Wednesday, March 3, 2010

Scary healthcare scenario: companies drop insurance, don’t tell employees

In an environment in which small business owners are struggling not only to meet payroll, but also to pay for employees’ increasingly expensive healthcare premiums, a disturbing practice has been reported as being on the rise: companies that drop employees’ healthcare coverage, but don‘t bother to tell them.

In a newsobserver.com article, Kristin Milam of the North Carolina Department of Insurance noted that NC state law requires that companies give their workers 45 days’ notice if they're going to drop coverage. According to Milam, employees of businesses that don't follow the law often find out their coverage has lapsed until they go to the doctor's office.
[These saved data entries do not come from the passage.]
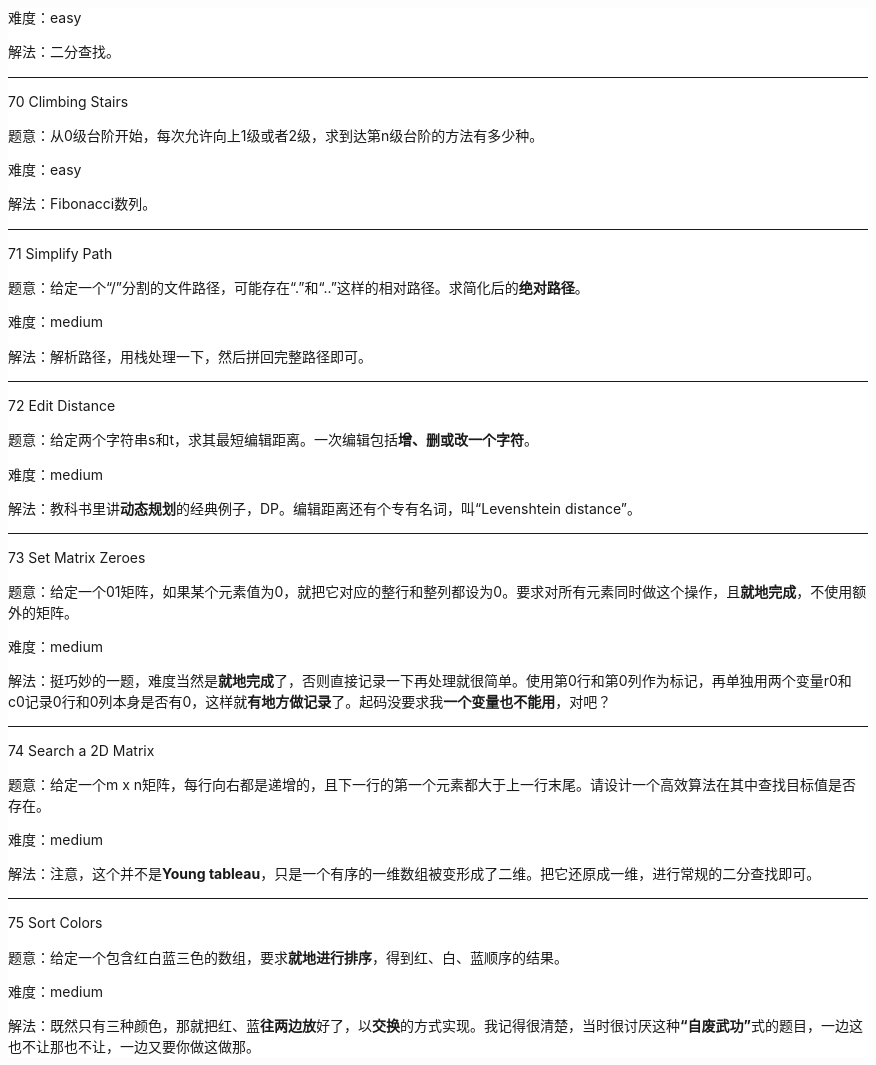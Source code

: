 难度：easy

解法：二分查找。

<hr>

70 Climbing Stairs

题意：从0级台阶开始，每次允许向上1级或者2级，求到达第n级台阶的方法有多少种。

难度：easy

解法：Fibonacci数列。

<hr>

71 Simplify Path

题意：给定一个“/”分割的文件路径，可能存在“.”和“..”这样的相对路径。求简化后的<b>绝对路径</b>。

难度：medium

解法：解析路径，用栈处理一下，然后拼回完整路径即可。

<hr>

72 Edit Distance

题意：给定两个字符串s和t，求其最短编辑距离。一次编辑包括<b>增、删或改一个字符</b>。

难度：medium

解法：教科书里讲<b>动态规划</b>的经典例子，DP。编辑距离还有个专有名词，叫“Levenshtein distance”。

<hr>

73 Set Matrix Zeroes

题意：给定一个01矩阵，如果某个元素值为0，就把它对应的整行和整列都设为0。要求对所有元素同时做这个操作，且<b>就地完成</b>，不使用额外的矩阵。

难度：medium

解法：挺巧妙的一题，难度当然是<b>就地完成</b>了，否则直接记录一下再处理就很简单。使用第0行和第0列作为标记，再单独用两个变量r0和c0记录0行和0列本身是否有0，这样就<b>有地方做记录</b>了。起码没要求我<b>一个变量也不能用</b>，对吧？

<hr>

74 Search a 2D Matrix

题意：给定一个m x n矩阵，每行向右都是递增的，且下一行的第一个元素都大于上一行末尾。请设计一个高效算法在其中查找目标值是否存在。

难度：medium

解法：注意，这个并不是<b>Young tableau</b>，只是一个有序的一维数组被变形成了二维。把它还原成一维，进行常规的二分查找即可。

<hr>

75 Sort Colors

题意：给定一个包含红白蓝三色的数组，要求<b>就地进行排序</b>，得到红、白、蓝顺序的结果。

难度：medium

解法：既然只有三种颜色，那就把红、蓝<b>往两边放</b>好了，以<b>交换</b>的方式实现。我记得很清楚，当时很讨厌这种<b>“自废武功”</b>式的题目，一边这也不让那也不让，一边又要你做这做那。
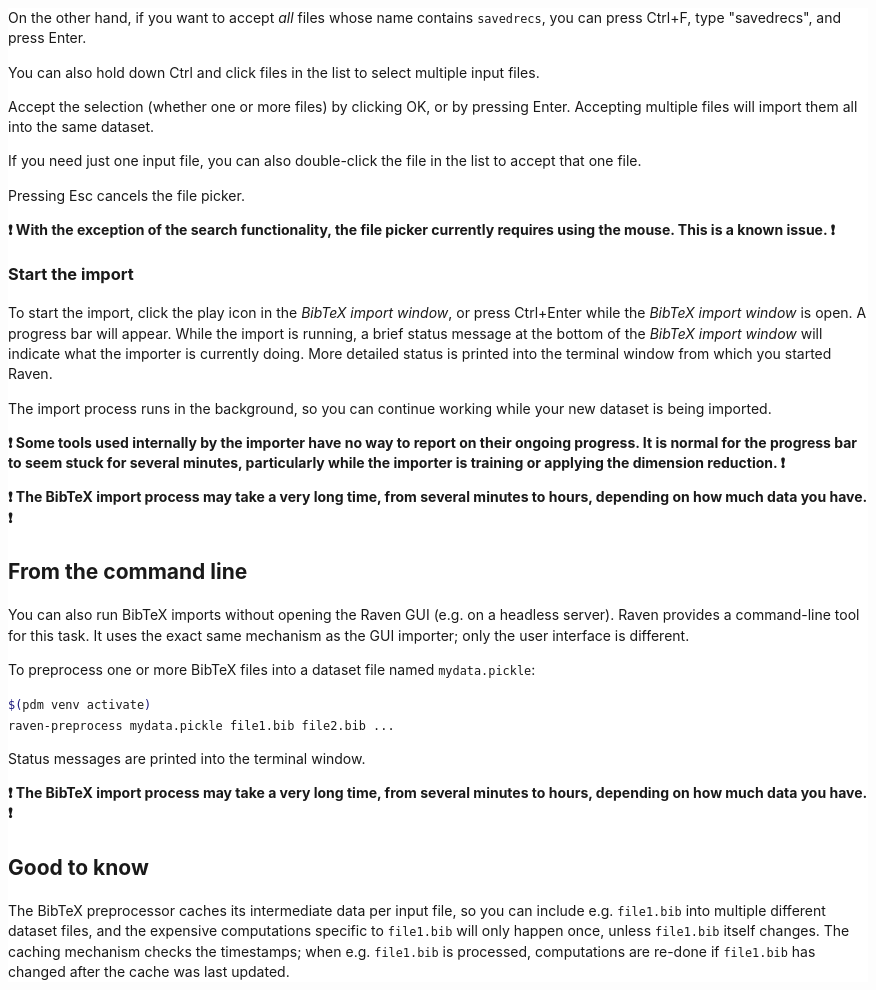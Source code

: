 On the other hand, if you want to accept *all* files whose name contains `savedrecs`, you can press Ctrl+F, type "savedrecs", and press Enter.

You can also hold down Ctrl and click files in the list to select multiple input files.

Accept the selection (whether one or more files) by clicking OK, or by pressing Enter. Accepting multiple files will import them all into the same dataset.

If you need just one input file, you can also double-click the file in the list to accept that one file.

Pressing Esc cancels the file picker.

**:exclamation: With the exception of the search functionality, the file picker currently requires using the mouse. This is a known issue. :exclamation:**

### Start the import

To start the import, click the play icon in the *BibTeX import window*, or press Ctrl+Enter while the *BibTeX import window* is open. A progress bar will appear. While the import is running, a brief status message at the bottom of the *BibTeX import window* will indicate what the importer is currently doing. More detailed status is printed into the terminal window from which you started Raven.

The import process runs in the background, so you can continue working while your new dataset is being imported.

**:exclamation: Some tools used internally by the importer have no way to report on their ongoing progress. It is normal for the progress bar to seem stuck for several minutes, particularly while the importer is training or applying the dimension reduction. :exclamation:**

**:exclamation: The BibTeX import process may take a very long time, from several minutes to hours, depending on how much data you have. :exclamation:**

## From the command line

You can also run BibTeX imports without opening the Raven GUI (e.g. on a headless server). Raven provides a command-line tool for this task. It uses the exact same mechanism as the GUI importer; only the user interface is different.

To preprocess one or more BibTeX files into a dataset file named `mydata.pickle`:

```bash
$(pdm venv activate)
raven-preprocess mydata.pickle file1.bib file2.bib ...
```

Status messages are printed into the terminal window.

**:exclamation: The BibTeX import process may take a very long time, from several minutes to hours, depending on how much data you have. :exclamation:**

## Good to know

The BibTeX preprocessor caches its intermediate data per input file, so you can include e.g. `file1.bib` into multiple different dataset files, and the expensive computations specific to `file1.bib` will only happen once, unless `file1.bib` itself changes. The caching mechanism checks the timestamps; when e.g. `file1.bib` is processed, computations are re-done if `file1.bib` has changed after the cache was last updated.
One high-profile case mentioned in the article was that of the CEO of Pace Airlines, Charles Rodgers, who was charged with terminating health insurance premiums for his 337 employees without warning. In North Carolina, Milam said, when the insurance department gets such a complaint, investigators give the employer a chance to reinstate the insurance and cover the back premiums so there's no gap in coverage. If they don't, the state pursues a case against the business.
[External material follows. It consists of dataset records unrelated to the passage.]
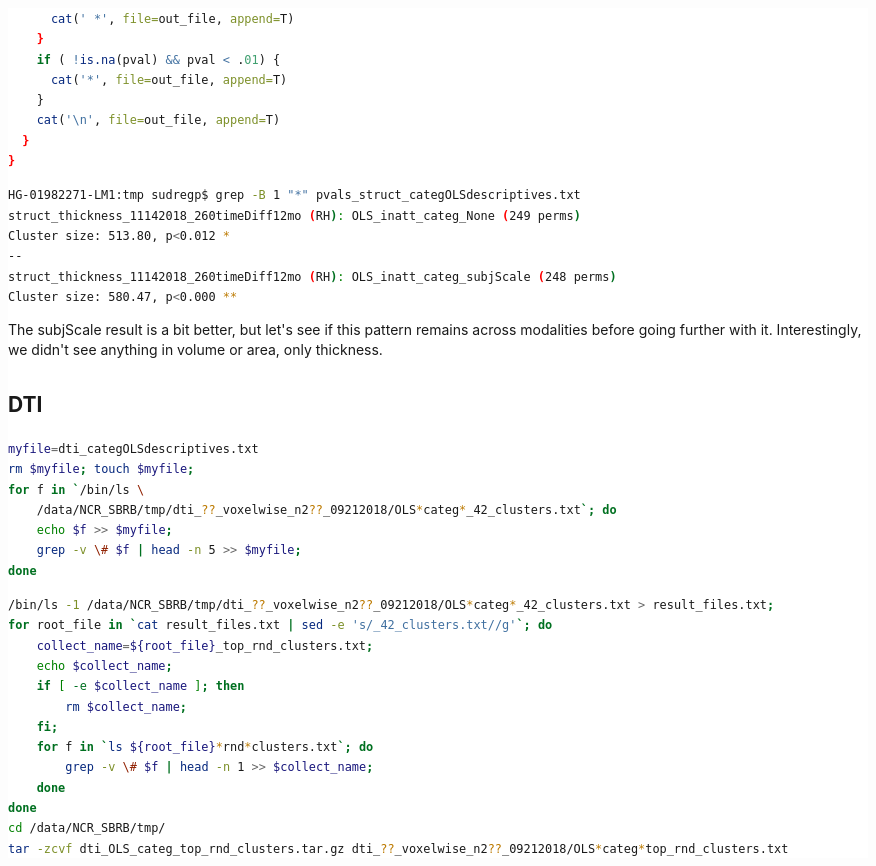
 ```r
      cat(' *', file=out_file, append=T)
    }
    if ( !is.na(pval) && pval < .01) {
      cat('*', file=out_file, append=T)
    }
    cat('\n', file=out_file, append=T)
  }
}
```

```bash
HG-01982271-LM1:tmp sudregp$ grep -B 1 "*" pvals_struct_categOLSdescriptives.txt
struct_thickness_11142018_260timeDiff12mo (RH): OLS_inatt_categ_None (249 perms)
Cluster size: 513.80, p<0.012 *
--
struct_thickness_11142018_260timeDiff12mo (RH): OLS_inatt_categ_subjScale (248 perms)
Cluster size: 580.47, p<0.000 **
```

The subjScale result is a bit better, but let's see if this pattern remains
across modalities before going further with it. Interestingly, we didn't see
anything in volume or area, only thickness.

## DTI

```bash
myfile=dti_categOLSdescriptives.txt
rm $myfile; touch $myfile;
for f in `/bin/ls \
    /data/NCR_SBRB/tmp/dti_??_voxelwise_n2??_09212018/OLS*categ*_42_clusters.txt`; do
    echo $f >> $myfile;
    grep -v \# $f | head -n 5 >> $myfile;
done
```

```bash
/bin/ls -1 /data/NCR_SBRB/tmp/dti_??_voxelwise_n2??_09212018/OLS*categ*_42_clusters.txt > result_files.txt;
for root_file in `cat result_files.txt | sed -e 's/_42_clusters.txt//g'`; do
    collect_name=${root_file}_top_rnd_clusters.txt;
    echo $collect_name;
    if [ -e $collect_name ]; then
        rm $collect_name;
    fi;
    for f in `ls ${root_file}*rnd*clusters.txt`; do
        grep -v \# $f | head -n 1 >> $collect_name;
    done
done
cd /data/NCR_SBRB/tmp/
tar -zcvf dti_OLS_categ_top_rnd_clusters.tar.gz dti_??_voxelwise_n2??_09212018/OLS*categ*top_rnd_clusters.txt
```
If employees find themselves victims of such a scenario, they can check with the insurance department of their own state, which will often work with employees, walking them through their options or, as an alternative, contact the Employee Benefits Security Administration in the US Department of Labor.

This trend should serve as yet another example that--while the health care bill on the table isn’t perfect--employers and employees simply can’t afford to maintain the status quo.